Since I was also asking for some suggestions about what the preferred fix would be, Sebastian Lackner pointed to this mailing list.
The bug report contains the source code for a program that has an allocation pattern that is very bad (for the current wine allocator).
This appears to be a known problem, but I was unable to find any test/benchmark that shows such degenerate behavior.
So far none of the attempts at fixing it seem to have landed. Some possible approaches are:
1. ensure that the freelist sizes cover all (alignment rounded) sizes up to a certain value;
2. when looking up for a free block, start from the freelist whose smallest element is at least as big as the desired block;
3. implement more complex free block management.
#1 would fix the issue for some allocations sizes, but for bigger allocations the problem would stay the same.
#2 would fix the performance problem at the cost of increased memory usage: for some sizes it would be possible that after a block is allocated and freed, the following allocation for that size does not re-use that memory (if the free block is stored in a freelist together with smaller blocks).
#3 would increase the complexity of the code; to keep it under control, it might be possible to re-use the red-black tree implementation already available in wine.
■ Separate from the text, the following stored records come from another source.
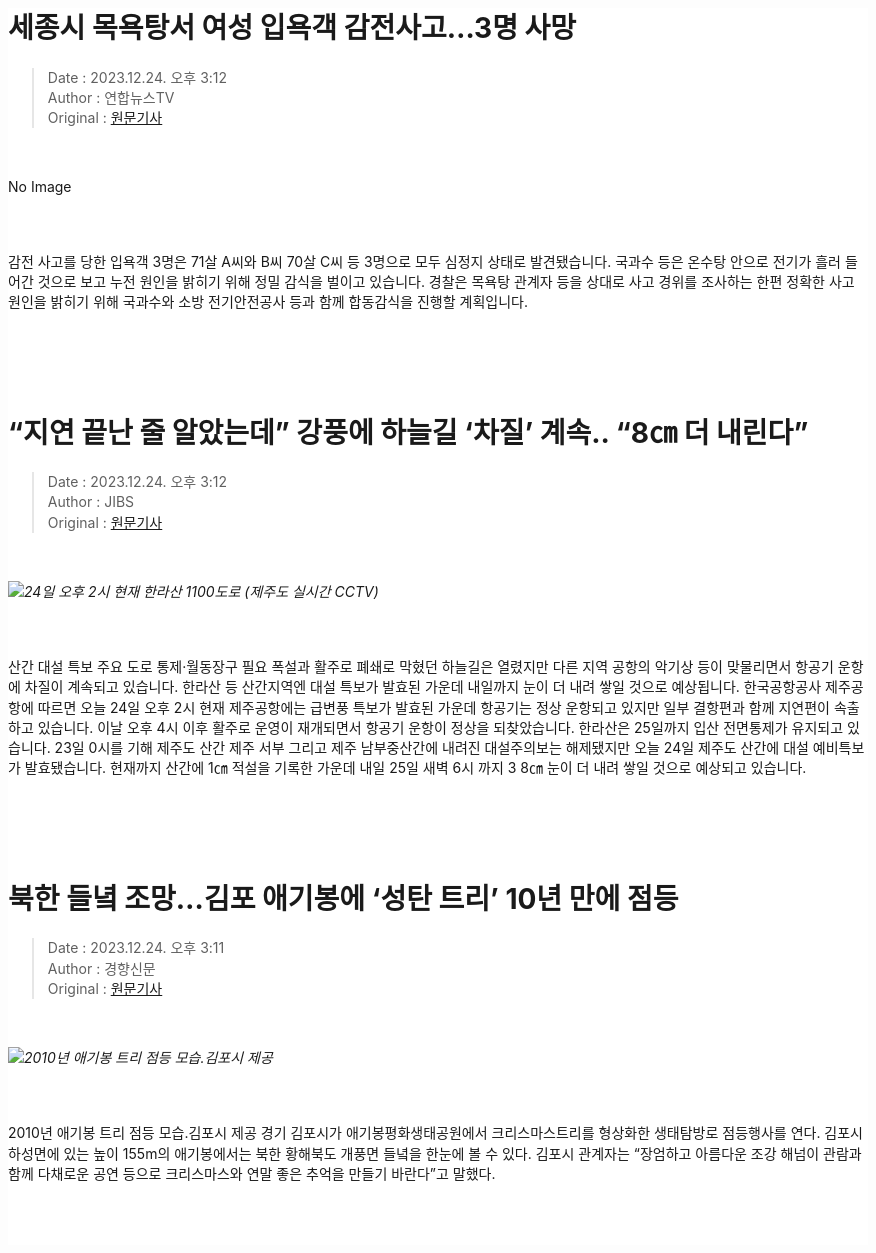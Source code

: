   
# 세종시 목욕탕서 여성 입욕객 감전사고…3명 사망  
  
> Date : 2023.12.24. 오후 3:12  
> Author : 연합뉴스TV  
> Original : [원문기사](https://n.news.naver.com/mnews/article/422/0000636129?sid=102)  
<br/>  
  
No Image  
<br/><br/>  
  
감전 사고를 당한 입욕객 3명은 71살 A씨와 B씨 70살 C씨 등 3명으로 모두 심정지 상태로 발견됐습니다.
국과수 등은 온수탕 안으로 전기가 흘러 들어간 것으로 보고 누전 원인을 밝히기 위해 정밀 감식을 벌이고 있습니다.
경찰은 목욕탕 관계자 등을 상대로 사고 경위를 조사하는 한편 정확한 사고 원인을 밝히기 위해 국과수와 소방 전기안전공사 등과 함께 합동감식을 진행할 계획입니다.  
<br/><br/><br/>  

  
# “지연 끝난 줄 알았는데” 강풍에 하늘길 ‘차질’ 계속.. “8㎝ 더  내린다”  
  
> Date : 2023.12.24. 오후 3:12  
> Author : JIBS  
> Original : [원문기사](https://n.news.naver.com/mnews/article/661/0000035129?sid=102)  
<br/>  
  
<img src="https://imgnews.pstatic.net/image/661/2023/12/24/0000035129_001_20231224151201709.jpeg?type=w647" id="img1"></img><em class="img_desc">24일 오후 2시 현재 한라산 1100도로 (제주도 실시간 CCTV)</em>  
<br/><br/>  
  
산간 대설 특보 주요 도로 통제·월동장구 필요 폭설과 활주로 폐쇄로 막혔던 하늘길은 열렸지만 다른 지역 공항의 악기상 등이 맞물리면서 항공기 운항에 차질이 계속되고 있습니다.
한라산 등 산간지역엔 대설 특보가 발효된 가운데 내일까지 눈이 더 내려 쌓일 것으로 예상됩니다.
한국공항공사 제주공항에 따르면 오늘 24일 오후 2시 현재 제주공항에는 급변풍 특보가 발효된 가운데 항공기는 정상 운항되고 있지만 일부 결항편과 함께 지연편이 속출하고 있습니다.
이날 오후 4시 이후 활주로 운영이 재개되면서 항공기 운항이 정상을 되찾았습니다.
한라산은 25일까지 입산 전면통제가 유지되고 있습니다.
23일 0시를 기해 제주도 산간 제주 서부 그리고 제주 남부중산간에 내려진 대설주의보는 해제됐지만 오늘 24일 제주도 산간에 대설 예비특보가 발효됐습니다.
현재까지 산간에 1㎝ 적설을 기록한 가운데 내일 25일 새벽 6시 까지 3 8㎝ 눈이 더 내려 쌓일 것으로 예상되고 있습니다.  
<br/><br/><br/>  

  
# 북한 들녘 조망…김포 애기봉에 ‘성탄 트리’ 10년 만에 점등  
  
> Date : 2023.12.24. 오후 3:11  
> Author : 경향신문  
> Original : [원문기사](https://n.news.naver.com/mnews/article/032/0003269318?sid=102)  
<br/>  
  
<img src="https://imgnews.pstatic.net/image/032/2023/12/24/0003269318_001_20231224151101072.jpg?type=w647" id="img1"></img><em class="img_desc">2010년 애기봉 트리 점등 모습.김포시 제공</em>  
<br/><br/>  
  
2010년 애기봉 트리 점등 모습.김포시 제공 경기 김포시가 애기봉평화생태공원에서 크리스마스트리를 형상화한 생태탐방로 점등행사를 연다.
김포시 하성면에 있는 높이 155m의 애기봉에서는 북한 황해북도 개풍면 들녘을 한눈에 볼 수 있다.
김포시 관계자는 “장엄하고 아름다운 조강 해넘이 관람과 함께 다채로운 공연 등으로 크리스마스와 연말 좋은 추억을 만들기 바란다”고 말했다.  
<br/><br/><br/>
To avoid regressing performance, the smallest blocks might still be handled with simple freelists (fixed as in #1), while larger blocks are managed in a tree.
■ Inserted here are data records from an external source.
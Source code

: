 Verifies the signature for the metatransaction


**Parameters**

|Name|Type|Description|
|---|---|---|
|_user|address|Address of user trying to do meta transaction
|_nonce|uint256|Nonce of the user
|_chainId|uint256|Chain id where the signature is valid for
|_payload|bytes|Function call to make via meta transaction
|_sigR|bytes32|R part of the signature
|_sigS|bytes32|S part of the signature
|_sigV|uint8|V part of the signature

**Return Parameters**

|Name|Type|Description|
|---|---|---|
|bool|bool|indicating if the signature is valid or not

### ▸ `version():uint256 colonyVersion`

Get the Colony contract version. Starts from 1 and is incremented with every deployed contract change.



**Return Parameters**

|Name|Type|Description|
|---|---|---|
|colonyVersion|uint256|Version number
Some of the current/previous attempts at tackling this issue are:
-
https://github.com/wine-compholio/wine-staging/blob/master/patches/ntdll-Heap_FreeLists/0001-ntdll-Improve-heap-allocation-performance-by-using-m.patch (implements #1)
-
https://github.com/laino/wine-patches (IIUC, a combination of #1 and #3, in which the code tries to keep the freelist length under control, but AFAICT there is no guaranteed bound)
I would like to try and work on fixing this, but there are some decision to make that might depend on constraints I am not aware of.
Would the solution I propose (#3, rbtree based, with some tuning for small allocation sizes) be acceptable?
Are there any benchmarks that a new implementation should strive to improve or at least avoid regressing?
Suggestions and alternative solutions are welcome :)
Sorry for the long message, thank you for your patience
Andrea